В-восьмых, определяются жанровые особенности большинства работ, которые носят мемуарный и мемуарно-исследовательский характер, расцветает военная публицистика, появляются первые научные исследования.

В-девятых, несмотря на сложные экономические, социально-политические и психологические условия, обусловленные, прежде всего, потерей Отечества, именно в тот период выдвигается интеллектуальный авангард в лице военно-научных деятелей старой армии, продолживших педагогическую и творческую деятельность на чужбине (А. Баиов, А. и Б. Геруа, Н. Головин, М. Грулев, В. Гурко, Ю. Данилов, А. Деникин, П. Краснов и др.), а также появляется новая профессура, чей талант развернулся на литературном, научном, редакторском поприщах (А. Зайцов, Е. Месснер, Б. Штейфон и др.).

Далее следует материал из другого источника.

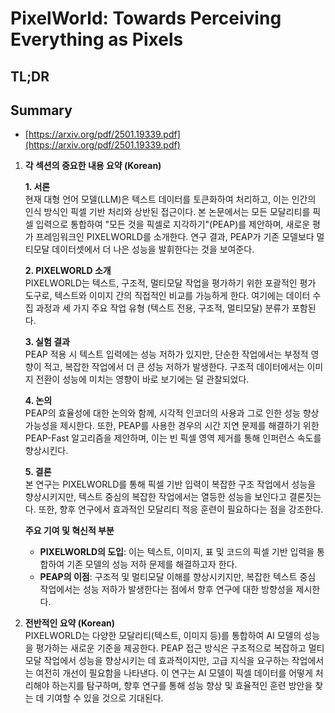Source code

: # PixelWorld: Towards Perceiving Everything as Pixels
## TL;DR
## Summary
- [https://arxiv.org/pdf/2501.19339.pdf](https://arxiv.org/pdf/2501.19339.pdf)

1. **각 섹션의 중요한 내용 요약 (Korean)**

   **1. 서론**  
   현재 대형 언어 모델(LLM)은 텍스트 데이터를 토큰화하여 처리하고, 이는 인간의 인식 방식인 픽셀 기반 처리와 상반된 접근이다. 본 논문에서는 모든 모달리티를 픽셀 입력으로 통합하여 "모든 것을 픽셀로 지각하기"(PEAP)를 제안하며, 새로운 평가 프레임워크인 PIXELWORLD를 소개한다. 연구 결과, PEAP가 기존 모델보다 멀티모달 데이터셋에서 더 나은 성능을 발휘한다는 것을 보여준다.

   **2. PIXELWORLD 소개**  
   PIXELWORLD는 텍스트, 구조적, 멀티모달 작업을 평가하기 위한 포괄적인 평가 도구로, 텍스트와 이미지 간의 직접적인 비교를 가능하게 한다. 여기에는 데이터 수집 과정과 세 가지 주요 작업 유형 (텍스트 전용, 구조적, 멀티모달) 분류가 포함된다.

   **3. 실험 결과**  
   PEAP 적용 시 텍스트 입력에는 성능 저하가 있지만, 단순한 작업에서는 부정적 영향이 적고, 복잡한 작업에서 더 큰 성능 저하가 발생한다. 구조적 데이터에서는 이미지 전환이 성능에 미치는 영향이 바로 보기에는 덜 관찰되었다.

   **4. 논의**  
   PEAP의 효율성에 대한 논의와 함께, 시각적 인코더의 사용과 그로 인한 성능 향상 가능성을 제시한다. 또한, PEAP를 사용한 경우의 시간 지연 문제를 해결하기 위한 PEAP-Fast 알고리즘을 제안하며, 이는 빈 픽셀 영역 제거를 통해 인퍼런스 속도를 향상시킨다.

   **5. 결론**  
   본 연구는 PIXELWORLD를 통해 픽셀 기반 입력이 복잡한 구조 작업에서 성능을 향상시키지만, 텍스트 중심의 복잡한 작업에서는 열등한 성능을 보인다고 결론짓는다. 또한, 향후 연구에서 효과적인 모달리티 적응 훈련이 필요하다는 점을 강조한다.

   **주요 기여 및 혁신적 부분**  
   - **PIXELWORLD의 도입**: 이는 텍스트, 이미지, 표 및 코드의 픽셀 기반 입력을 통합하여 기존 모델의 성능 저하 문제를 해결하고자 한다.
   - **PEAP의 이점**: 구조적 및 멀티모달 이해를 향상시키지만, 복잡한 텍스트 중심 작업에서는 성능 저하가 발생한다는 점에서 향후 연구에 대한 방향성을 제시한다.

2. **전반적인 요약 (Korean)**  
PIXELWORLD는 다양한 모달리티(텍스트, 이미지 등)를 통합하여 AI 모델의 성능을 평가하는 새로운 기준을 제공한다. PEAP 접근 방식은 구조적으로 복잡하고 멀티모달 작업에서 성능을 향상시키는 데 효과적이지만, 고급 지식을 요구하는 작업에서는 여전히 개선이 필요함을 나타낸다. 이 연구는 AI 모델이 픽셀 데이터를 어떻게 처리해야 하는지를 탐구하며, 향후 연구를 통해 성능 향상 및 효율적인 훈련 방안을 찾는 데 기여할 수 있을 것으로 기대된다.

Анализ обширного круга источников и литературы позволяет заключить, что рассматриваемая тема нашла в литературных артефактах, которые можно классифицировать по таким группам:

1.Мемуары, написанные по канонам классической мемуаристики[359], и мемуарно-исследовательские работы[360].

2. Материалы военной периодики, научно-популярная литература и публицистика.

3. Научно-исследовательские труды.

1. Мемуары, написанные по канонам классической мемуаристики, и мемуарно-исследовательские работы. Они представляют самую многочисленную группу. По подсчетам библиографов ГПИБ под руководством М.А. Овсянниковой их насчитывается более тысячи (только печатных работ)[361]. В них, полагает диссертант, особенно рельефно просматривается установленная учеными особенность: присущая мемуарам индивидуальность не может проявляться иначе, как через авторский субъективизм, являющийся организующим стержнем мемуарного повествования, его основополагающим структурным элементом [362].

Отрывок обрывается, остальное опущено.